Un passo indietro, però, sì. E precisamente a pagina 42. Perché è lì che la scrittura di Geda, in un solo paragrafo, riesce a darci tanto quanto un intero corso di scrittura creativa. Facendo quel che dovrebbe fare sempre la scrittura, ossia: trattenere un istante e riempirlo di un significato. La scena è semplicissima. E vede un padre e un figlio che stanno parlando via Skype. La comunicazione è disturbata, a un certo punto si interrompe, e “l’immagine di Alessandro restò congelata sullo schermo in una smorfia in cui papà – e raccontandomelo, anni dopo, ha fatto una pausa e ha assunto un’espressione di delusione infantile, quella di un bambino cui a causa del maltempo è negato il permesso di andare al parco e scopre di dover passare a casa il resto della giornata – ecco, una smorfia in cui papà, dicevo, riconobbe qualcosa di mamma: le sopracciglia inarcate, forse, o le labbra invisibili, o la fossetta sulla guancia dove io, un milione di anni prima, lo avevo colpito con uno schiaffo”. Ecco: trattenere un istante – quello in cui occorre un contrattempo normalissimo, di quelli che capitano quotidianamente come una linea che salta – e riempirlo di qualcosa che non fugga, ma che resti; che resti sulla carta così come nell’animo di chi legge. Qualcosa che assomigli a un momento reale, breve come un respiro, affollato come un moto interiore.
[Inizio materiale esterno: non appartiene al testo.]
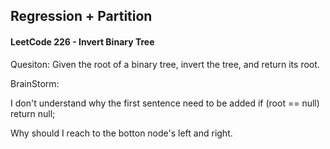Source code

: ## Regression + Partition

#### LeetCode 226 - Invert Binary Tree

Quesiton:
Given the root of a binary tree, invert the tree, and return its root.


BrainStorm:

I don't understand why the first sentence need to be added if (root == null) return null;

Why should I reach to the botton node's left and right. 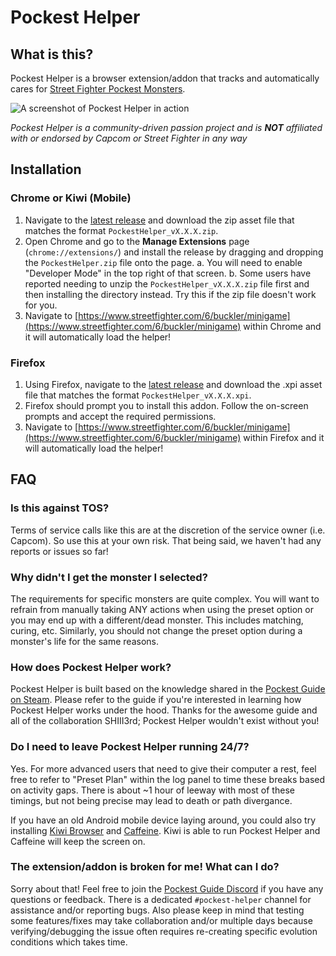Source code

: # Pockest Helper

## What is this?

Pockest Helper is a browser extension/addon that tracks and automatically cares for [Street Fighter Pockest Monsters](https://www.streetfighter.com/6/buckler/minigame).

![A screenshot of Pockest Helper in action](https://github.com/folklorelabs/pockest-helper/assets/98740773/a90060c8-69d9-40e4-a763-0e6bc4178cf6)

_Pockest Helper is a community-driven passion project and is_ ___NOT___ _affiliated with or endorsed by Capcom or Street Fighter in any way_

## Installation

### Chrome or Kiwi (Mobile)

1. Navigate to the [latest release](https://github.com/folklorelabs/pockest-helper/releases/latest) and download the zip asset file that matches the format `PockestHelper_vX.X.X.zip`.
2. Open Chrome and go to the **Manage Extensions** page (`chrome://extensions/`) and install the release by dragging and dropping the `PockestHelper.zip` file onto the page.
  a. You will need to enable "Developer Mode" in the top right of that screen.
  b. Some users have reported needing to unzip the `PockestHelper_vX.X.X.zip` file first and then installing the directory instead. Try this if the zip file doesn't work for you.
3. Navigate to [https://www.streetfighter.com/6/buckler/minigame](https://www.streetfighter.com/6/buckler/minigame) within Chrome and it will automatically load the helper!

### Firefox

1. Using Firefox, navigate to the [latest release](https://github.com/folklorelabs/pockest-helper/releases/latest) and download the .xpi asset file that matches the format `PockestHelper_vX.X.X.xpi`.
2. Firefox should prompt you to install this addon. Follow the on-screen prompts and accept the required permissions.
3. Navigate to [https://www.streetfighter.com/6/buckler/minigame](https://www.streetfighter.com/6/buckler/minigame) within Firefox and it will automatically load the helper!

## FAQ

### Is this against TOS?

Terms of service calls like this are at the discretion of the service owner (i.e. Capcom). So use this at your own risk. That being said, we haven't had any reports or issues so far!

### Why didn't I get the monster I selected?

The requirements for specific monsters are quite complex. You will want to refrain from manually taking ANY actions when using the preset option or you may end up with a different/dead monster. This includes matching, curing, etc. Similarly, you should not change the preset option during a monster's life for the same reasons.

### How does Pockest Helper work?

Pockest Helper is built based on the knowledge shared in the [Pockest Guide on Steam](https://steamcommunity.com/sharedfiles/filedetails/?id=3003515624). Please refer to the guide if you're interested in learning how Pockest Helper works under the hood. Thanks for the awesome guide and all of the collaboration SHIII3rd; Pockest Helper wouldn't exist without you!

### Do I need to leave Pockest Helper running 24/7?

Yes. For more advanced users that need to give their computer a rest, feel free to refer to "Preset Plan" within the log panel to time these breaks based on activity gaps. There is about ~1 hour of leeway with most of these timings, but not being precise may lead to death or path divergance.

If you have an old Android mobile device laying around, you could also try installing [Kiwi Browser](https://play.google.com/store/apps/details?id=com.kiwibrowser.browser) and [Caffeine](https://play.google.com/store/apps/details?id=moe.zhs.caffeine). Kiwi is able to run Pockest Helper and Caffeine will keep the screen on.

### The extension/addon is broken for me! What can I do?

Sorry about that! Feel free to join the [Pockest Guide Discord](https://discord.gg/492bdzBDu) if you have any questions or feedback. There is a dedicated `#pockest-helper` channel for assistance and/or reporting bugs. Also please keep in mind that testing some features/fixes may take collaboration and/or multiple days because verifying/debugging the issue often requires re-creating specific evolution conditions which takes time.
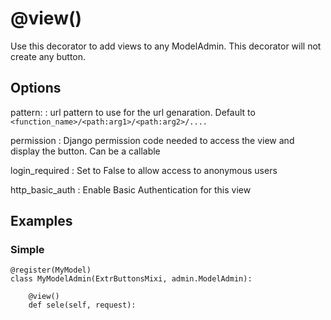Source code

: # @view()

Use this decorator to add views to any ModelAdmin. This decorator will not create any button.

## Options

pattern:
: url pattern to use for the url genaration. Default to `<function_name>/<path:arg1>/<path:arg2>/....`

permission
:   Django permission code needed to access the view and display the button. Can be a callable

login_required
: Set to False to allow access to  anonymous users 

http_basic_auth
: Enable Basic Authentication for this view 

## Examples

### Simple
    @register(MyModel)
    class MyModelAdmin(ExtrButtonsMixi, admin.ModelAdmin):
        
        @view()
        def sele(self, request):
            
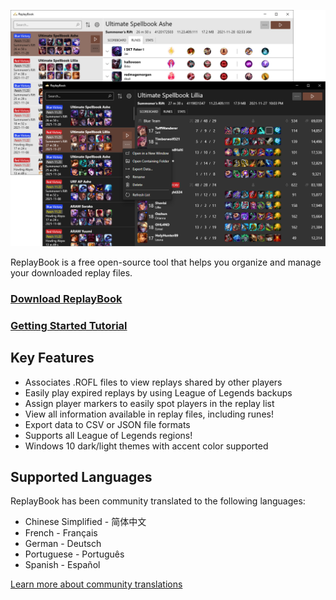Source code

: ![Banner Image](images/0_banner_image.png "Window Overview Image")

ReplayBook is a free open-source tool that helps you organize and manage your downloaded replay files.

### [Download ReplayBook](downloads.md)

### [Getting Started Tutorial](tutorial/0_landing.md)

## Key Features

* Associates .ROFL files to view replays shared by other players
* Easily play expired replays by using League of Legends backups
* Assign player markers to easily spot players in the replay list
* View all information available in replay files, including runes!
* Export data to CSV or JSON file formats
* Supports all League of Legends regions!
* Windows 10 dark/light themes with accent color supported

## Supported Languages

ReplayBook has been community translated to the following languages:

* Chinese Simplified - 简体中文
* French - Français
* German - Deutsch
* Portuguese - Português
* Spanish - Español

[Learn more about community translations](https://github.com/fraxiinus/ReplayBook/wiki/Translating)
Inevitabile ripensare a Primo Levi, il quale si riferiva sempre allo scrittore come a un cacciatore. Un cacciatore di dettagli, di inavvertiti accadimenti, e di tutti quei momenti che andrebbero perduti nel tempo come lacrime nella pioggia, momenti in cui la vita solamente accenna e poi se ne va da un’altra parte senza spiegarci niente. Alla letteratura, il compito di rivelare. Alla letteratura il compito di farsi segno tangibile di ciò che è intangibile. Alla letteratura, l’onere di nominare. La letteratura, in fondo (ma anche in superficie), non è altro che la prosecuzione della vita con altri mezzi, non nel senso che ne sia un’appendice della vita o una sua verbosa didascalia, ma al contrario, il compimento di ciò che, nello srotolarsi irregolare delle cose e dei giorni, è a malapena accennato, oscuramente imbozzolato, pura allusione. La letteratura esiste per afferrare quei bozzoli e per svolgerli, per dispiegarli, perché li prende e li rigenera, dà loro un nome, un volto, il pensiero di un personaggio, li fa parlare, si fa acuto lirico del balbettio frettoloso delle cose. Ma sempre coi mezzi necessari – cioè i giusti mezzi. Basterebbe leggere anche solo un grande romanzo nella vita per godere di innumerevoli occasioni di comprensione della complessità dell’esistenza. È proprio per questo che leggere è un’esperienza che allarga la vita, la arricchisce e la moltiplica: laddove la vita, con la sua lallazione semi-incomprensibile, è avara, brutalmente sintetica, crudamente implicita, ecco che il grande scrittore (e Carver lo era, anche se è andato un po’ troppo di moda e nel suo fan club siedono, a volte, dei grandi insopportabili) – fa il contrario dell’oracolo di Delfi: non indica, ma svela. Non suggerisce, ma definisce. Non allude, ma conclude.